ORLANDO, Fla. — Protesters marched for miles on the streets of downtown Orlando Wednesday, demanding change amid the death of George Floyd and the protests it's sparked nationwide.
What You Need To Know
- Downtown Orlando gets new curfew time: 8 p.m. to 5 a.m.
- Rest of Orlando continues with same curfew: 10 p.m. to 5 a.m.
- Wednesday afternoon to see new protests; start time at 3:30 p.m.
Floyd pleaded for air after a white police officer, Derek Chauvin, had his knee on his neck during an arrest in Minneapolis over a week ago. Floyd died at a hospital shortly after.
Before the start of the Orlando protests, Mayor Buddy Dyer said that there would be a new curfew time for the city's downtown, which starts Wednesday at 8 p.m.
The rest of Orlando will continue to have the 10 p.m. to 5 a.m. curfew while the downtown section will have the new curfew of 8 p.m. to 5 a.m.
This map shows the zone under the new curfew for downtown Orlando, starting at 8 p.m. Wednesday. (City of Orlando)
During the Wednesday protests, people marched to Orlando City Hall, where they chanted "Black Lives Matter" and demanded for Orlando Police officers to acknowledge their cause.
They later made their way to Orlando Police headquarters, where protesters shouted at officers, who were standing guard in riot gear, to show solidarity by taking a knee with them. No officer did so.
Courtney Marion, a law school student at FAMU, says even with the arrests of the officers involved in the death of George Floyd, they still have a lot to march for.
“I’m hoping for radical reform in this justice system. I think that the police need to undergo an entire change, our social justice. Like people need to be held accountable,” Marion said.
Until that happens, she said she'll continue marching.
After protesters made their way back to Orlando City Hall, police warned them about the 8 p.m. curfew. Despite repeated warnings, police arrested several protesters who lingered after the start of the curfew.
Tuesday protests end with tear gas
Tuesday afternoon, thousands joined in peaceful protests in Orlando, but police say some aggressors changed that picture by the end of the night and had to use tear gas to disperse crowds.
Despite a 10 p.m. curfew enacted by Orange County Mayor Jerry Demings, many protesters remained in downtown. Officers with the Orlando Police Department warned people they could be arrested if they remain outside past the curfew. Officers deployed tear gas and smoke on the crowds after 10 p.m.
Police say some stragglers began throwing rocks and bottles at officers. And after, “continued aggression” that is when officers released the tear gas.
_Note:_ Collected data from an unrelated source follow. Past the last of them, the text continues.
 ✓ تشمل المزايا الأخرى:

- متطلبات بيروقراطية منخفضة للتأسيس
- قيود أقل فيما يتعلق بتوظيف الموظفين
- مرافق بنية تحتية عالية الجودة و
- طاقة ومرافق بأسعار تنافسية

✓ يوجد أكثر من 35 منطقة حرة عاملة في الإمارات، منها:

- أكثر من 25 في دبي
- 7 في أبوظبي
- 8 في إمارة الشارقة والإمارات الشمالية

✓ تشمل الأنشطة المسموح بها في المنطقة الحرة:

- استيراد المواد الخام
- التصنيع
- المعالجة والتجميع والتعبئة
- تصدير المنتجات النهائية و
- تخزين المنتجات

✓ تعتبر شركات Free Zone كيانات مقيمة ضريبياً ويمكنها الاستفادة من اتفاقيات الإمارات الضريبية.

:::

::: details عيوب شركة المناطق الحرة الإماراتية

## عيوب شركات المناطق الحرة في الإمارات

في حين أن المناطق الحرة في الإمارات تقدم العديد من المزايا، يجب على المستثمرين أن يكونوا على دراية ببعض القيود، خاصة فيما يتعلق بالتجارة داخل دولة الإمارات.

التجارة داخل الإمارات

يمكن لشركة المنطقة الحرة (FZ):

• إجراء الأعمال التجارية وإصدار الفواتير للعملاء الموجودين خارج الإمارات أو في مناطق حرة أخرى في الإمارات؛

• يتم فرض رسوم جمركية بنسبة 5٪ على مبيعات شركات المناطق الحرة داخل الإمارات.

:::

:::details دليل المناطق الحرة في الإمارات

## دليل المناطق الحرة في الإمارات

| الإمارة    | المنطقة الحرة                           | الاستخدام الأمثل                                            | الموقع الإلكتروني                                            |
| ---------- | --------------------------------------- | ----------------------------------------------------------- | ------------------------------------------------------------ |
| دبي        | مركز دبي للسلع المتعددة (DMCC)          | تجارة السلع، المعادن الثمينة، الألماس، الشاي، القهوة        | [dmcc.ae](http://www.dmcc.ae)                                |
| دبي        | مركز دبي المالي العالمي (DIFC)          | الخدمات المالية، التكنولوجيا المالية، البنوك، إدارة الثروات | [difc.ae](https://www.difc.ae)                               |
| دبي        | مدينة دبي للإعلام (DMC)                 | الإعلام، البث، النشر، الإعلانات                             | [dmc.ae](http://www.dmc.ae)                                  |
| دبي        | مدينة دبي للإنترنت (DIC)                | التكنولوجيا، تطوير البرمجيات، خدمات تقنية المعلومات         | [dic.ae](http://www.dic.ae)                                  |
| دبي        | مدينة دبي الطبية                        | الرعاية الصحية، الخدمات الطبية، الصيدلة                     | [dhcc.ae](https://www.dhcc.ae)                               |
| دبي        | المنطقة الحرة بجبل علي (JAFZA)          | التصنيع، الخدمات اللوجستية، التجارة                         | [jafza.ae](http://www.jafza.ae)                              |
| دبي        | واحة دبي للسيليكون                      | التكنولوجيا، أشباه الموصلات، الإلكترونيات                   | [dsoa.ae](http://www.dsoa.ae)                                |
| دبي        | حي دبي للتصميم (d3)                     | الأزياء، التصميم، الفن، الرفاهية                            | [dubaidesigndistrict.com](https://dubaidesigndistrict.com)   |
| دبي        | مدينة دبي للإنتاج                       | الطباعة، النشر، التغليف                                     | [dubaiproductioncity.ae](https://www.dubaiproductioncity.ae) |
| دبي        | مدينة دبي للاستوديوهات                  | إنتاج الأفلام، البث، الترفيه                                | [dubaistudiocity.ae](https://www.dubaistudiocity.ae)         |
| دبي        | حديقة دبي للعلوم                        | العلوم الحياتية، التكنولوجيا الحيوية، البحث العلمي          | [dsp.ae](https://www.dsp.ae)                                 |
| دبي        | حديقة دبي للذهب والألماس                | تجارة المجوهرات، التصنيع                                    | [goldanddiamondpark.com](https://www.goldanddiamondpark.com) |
During Wednesday's news conference, Orlando Police Chief Orlando Rolon said 200 pounds of rocks were found around the police department.
He also said that tear gas is always used as a last resort and that officers give verbal warnings first. If people begin to throw things, then smoke is used, he explained, saying that officers will assess the situation and if things do not improve, either pepper spray or tear gas is used.
Police also used chemical agents over the weekend when they say some people started throwing whatever they could get their hands on, including construction equipment.
Statement on tonight's demonstrations. pic.twitter.com/OMNMvboKho— Orlando Police (@OrlandoPolice) June 3, 2020
Officers arrested around 30 people.
On Monday, officials announced there would be a formal use of force review and that they would release the body-cam video after the review. Rolon on Wednesday said that there were no arrests during Monday's protests in Orlando.
Rolon said that there is another protest scheduled on Wednesday afternoon at 3:30 p.m.
Early Tuesday night, police arrested a man they say tried to stab officers with an exposed syringe.
But before all the chaos, many saw thousands come together, united in their message for justice and admonishing any would-be aggressors.
“We’re not here to cause violence or destruction or chaos at all. We’re here to stand up for the injustices that have been happening in the system for many many years. People have been dying, getting killed unjustly and unfairly,” said one protester.
Meanwhile, dozens in DeLand Wednesday laid down on South Alabama Avenue, voicing their anger with police officers and racism in the wake of George Floyd's death.
They marched around town, shutting down parts of Woodland Boulevard with the help of police, as they spread their message of change.
Organizers, who did not want to be named, said they plan on hosting more peaceful protests in Deland.
In Clermont, hundreds gathered outside city hall to peacefully protest police brutality and the death of George Floyd.
The group listened as speakers addressed topics like racial inequality, the importance and meaning of the Black Lives Matter movement, and the problem with staying silent.